Karan Goel uses the bus to get to and from work in Langley, but because – thankfully – his work shifts don’t line up with rush hour, he doesn’t have trouble finding a seat.
“Usually that is not crowded,” he said of his regular route.
But increasingly, buses in Langley, Surrey, White Rock, and North Delta are more crowded. This is one of the few regions where ridership has now exceeded pre-pandemic levels.
The pandemic slashed ridership, first as people lost their jobs, or began working and studying from home, and numbers were slow to recover. More people are still working from home some or all of the time compared to before 2020.
A TransLink management update released on June 1 showed that as of May 15 this year, however, transit journeys were hovering at between 80 and 90 per cent of pre-pandemic numbers across the entire Metro Vancouver area.
The rebound was uneven, however.
Ridership in the southeast region – North Delta, Surrey, White Rock, and Langley – was 115 per cent of pre-pandemic levels.
Only the northeast region, which is made up of Pitt Meadows and Maple Ridge, also saw an increase over 2019 ridership, rising to 101 per cent of pre-pandemic stats.
For comparison, Vancouver/UBC’s ridership is still 76 per cent of 2019 levels, Burnaby/New West is 78 per cent, and the southwest, including Richmond and South Delta, is 89 per cent. However, all regions are seeing a rebound in bus use.
Between March of 2022 and March of this year, bus boardings in the southeast were up by 36 per cent, the highest percentage rate of growth in Metro Vancouver, with 39,000 more weekly boardings.
All regions saw a growth rate in boardings of at least 20 per cent over that period.
Langley City Mayor Nathan Pachal said that’s a bigger problem than it seems.
“We forget that in 2019, transit use was bursting at the seams,” he said.
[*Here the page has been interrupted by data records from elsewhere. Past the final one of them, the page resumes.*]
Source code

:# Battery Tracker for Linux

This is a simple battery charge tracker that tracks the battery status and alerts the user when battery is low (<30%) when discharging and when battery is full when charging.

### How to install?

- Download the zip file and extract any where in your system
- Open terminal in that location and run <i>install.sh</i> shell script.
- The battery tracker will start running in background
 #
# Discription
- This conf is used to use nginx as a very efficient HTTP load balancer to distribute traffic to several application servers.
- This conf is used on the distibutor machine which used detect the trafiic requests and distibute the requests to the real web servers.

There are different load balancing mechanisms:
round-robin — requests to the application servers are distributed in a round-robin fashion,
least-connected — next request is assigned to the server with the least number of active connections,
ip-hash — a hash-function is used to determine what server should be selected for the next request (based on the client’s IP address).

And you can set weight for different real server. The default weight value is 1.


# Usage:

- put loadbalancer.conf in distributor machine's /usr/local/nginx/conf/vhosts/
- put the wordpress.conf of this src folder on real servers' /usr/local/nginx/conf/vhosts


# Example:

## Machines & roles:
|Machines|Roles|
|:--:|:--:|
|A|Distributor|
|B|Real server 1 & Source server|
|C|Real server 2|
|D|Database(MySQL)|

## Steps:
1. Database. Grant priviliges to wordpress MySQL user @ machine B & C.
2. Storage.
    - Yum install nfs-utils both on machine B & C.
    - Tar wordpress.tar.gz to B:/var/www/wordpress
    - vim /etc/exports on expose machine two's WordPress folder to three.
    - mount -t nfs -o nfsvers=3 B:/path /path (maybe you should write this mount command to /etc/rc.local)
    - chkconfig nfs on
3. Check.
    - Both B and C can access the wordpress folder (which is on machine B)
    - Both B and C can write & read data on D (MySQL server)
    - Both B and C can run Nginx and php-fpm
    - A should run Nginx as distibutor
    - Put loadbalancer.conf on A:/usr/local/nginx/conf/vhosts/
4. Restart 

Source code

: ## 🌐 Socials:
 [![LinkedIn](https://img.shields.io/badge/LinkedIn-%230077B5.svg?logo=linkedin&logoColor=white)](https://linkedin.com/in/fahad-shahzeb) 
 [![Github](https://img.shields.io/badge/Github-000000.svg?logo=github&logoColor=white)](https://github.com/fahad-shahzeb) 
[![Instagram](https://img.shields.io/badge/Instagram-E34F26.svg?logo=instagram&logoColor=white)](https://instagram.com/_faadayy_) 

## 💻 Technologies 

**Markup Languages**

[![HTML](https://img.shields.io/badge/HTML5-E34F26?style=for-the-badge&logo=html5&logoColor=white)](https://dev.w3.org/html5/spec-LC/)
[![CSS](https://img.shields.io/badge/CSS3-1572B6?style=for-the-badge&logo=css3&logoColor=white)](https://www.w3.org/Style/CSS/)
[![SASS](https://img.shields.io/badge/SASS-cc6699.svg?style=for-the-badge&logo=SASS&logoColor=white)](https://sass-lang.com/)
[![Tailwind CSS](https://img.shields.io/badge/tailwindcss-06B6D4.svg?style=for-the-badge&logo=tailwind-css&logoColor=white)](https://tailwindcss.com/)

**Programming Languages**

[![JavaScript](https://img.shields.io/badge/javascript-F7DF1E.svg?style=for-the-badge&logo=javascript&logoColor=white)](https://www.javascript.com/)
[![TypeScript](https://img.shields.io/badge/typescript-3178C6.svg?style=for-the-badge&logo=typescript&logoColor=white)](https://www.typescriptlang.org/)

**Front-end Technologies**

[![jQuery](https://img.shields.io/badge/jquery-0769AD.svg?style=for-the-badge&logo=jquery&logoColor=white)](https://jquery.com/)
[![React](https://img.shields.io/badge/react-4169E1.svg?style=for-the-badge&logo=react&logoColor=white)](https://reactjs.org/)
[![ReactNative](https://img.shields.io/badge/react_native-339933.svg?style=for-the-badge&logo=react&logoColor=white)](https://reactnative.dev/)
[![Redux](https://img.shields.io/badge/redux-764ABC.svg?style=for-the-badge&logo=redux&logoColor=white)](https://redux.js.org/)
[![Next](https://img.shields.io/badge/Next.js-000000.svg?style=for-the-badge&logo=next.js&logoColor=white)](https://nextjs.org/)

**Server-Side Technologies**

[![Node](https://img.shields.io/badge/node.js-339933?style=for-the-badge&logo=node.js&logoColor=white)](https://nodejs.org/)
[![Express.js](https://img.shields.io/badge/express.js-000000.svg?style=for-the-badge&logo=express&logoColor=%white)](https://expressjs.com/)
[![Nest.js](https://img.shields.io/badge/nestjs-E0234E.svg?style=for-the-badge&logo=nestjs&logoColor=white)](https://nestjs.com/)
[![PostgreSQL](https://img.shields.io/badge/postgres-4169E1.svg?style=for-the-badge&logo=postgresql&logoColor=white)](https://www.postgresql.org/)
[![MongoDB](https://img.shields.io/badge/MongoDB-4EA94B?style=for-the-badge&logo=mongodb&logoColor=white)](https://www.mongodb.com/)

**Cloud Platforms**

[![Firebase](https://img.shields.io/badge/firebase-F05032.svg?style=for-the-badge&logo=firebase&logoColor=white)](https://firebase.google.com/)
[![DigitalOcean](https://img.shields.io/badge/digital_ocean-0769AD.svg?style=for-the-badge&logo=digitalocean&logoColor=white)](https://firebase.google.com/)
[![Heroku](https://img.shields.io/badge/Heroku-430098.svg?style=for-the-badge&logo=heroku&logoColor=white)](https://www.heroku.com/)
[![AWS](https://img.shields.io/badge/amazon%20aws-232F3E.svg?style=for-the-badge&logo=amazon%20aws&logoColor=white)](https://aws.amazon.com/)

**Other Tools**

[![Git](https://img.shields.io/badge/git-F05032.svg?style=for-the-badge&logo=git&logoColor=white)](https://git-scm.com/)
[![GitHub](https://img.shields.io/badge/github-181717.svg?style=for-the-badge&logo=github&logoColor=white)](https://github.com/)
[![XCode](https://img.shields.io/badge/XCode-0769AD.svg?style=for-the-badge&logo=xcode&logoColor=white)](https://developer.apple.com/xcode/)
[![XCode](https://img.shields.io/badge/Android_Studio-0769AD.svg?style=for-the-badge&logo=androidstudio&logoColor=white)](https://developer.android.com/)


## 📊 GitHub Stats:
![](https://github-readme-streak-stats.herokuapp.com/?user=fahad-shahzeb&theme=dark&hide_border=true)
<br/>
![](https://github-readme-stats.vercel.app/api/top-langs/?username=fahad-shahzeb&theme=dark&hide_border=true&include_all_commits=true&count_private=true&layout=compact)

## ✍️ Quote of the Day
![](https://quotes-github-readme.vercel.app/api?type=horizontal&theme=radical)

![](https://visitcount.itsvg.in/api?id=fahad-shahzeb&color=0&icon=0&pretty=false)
Now it’s even higher.
Buses passing up stops because they’re already full is already happening during peak times, he said.
“We’re at crunch time already throughout the region,” Pachal said.
The TransLink report said that overcrowding during the afternoon rush hour was at 26 per cent in the southeast region by April, the second highest after the 35 per cent rate seen in Vancouver/UBC.
The report warns that the situation will get worse in the fall as transit use increases, and said “opportunities to reduce overcrowding through reallocation will be limited in the fall and beyond.”
Pachal said that mayors in the Lower Mainland have reached out to both Ottawa and Victoria for aid, and are working on a new 10-year vision. But what they really need now is more buses.
“We’re at the point now where there’s no more easy decisions to be made, we just need extra transit,” Pachal said.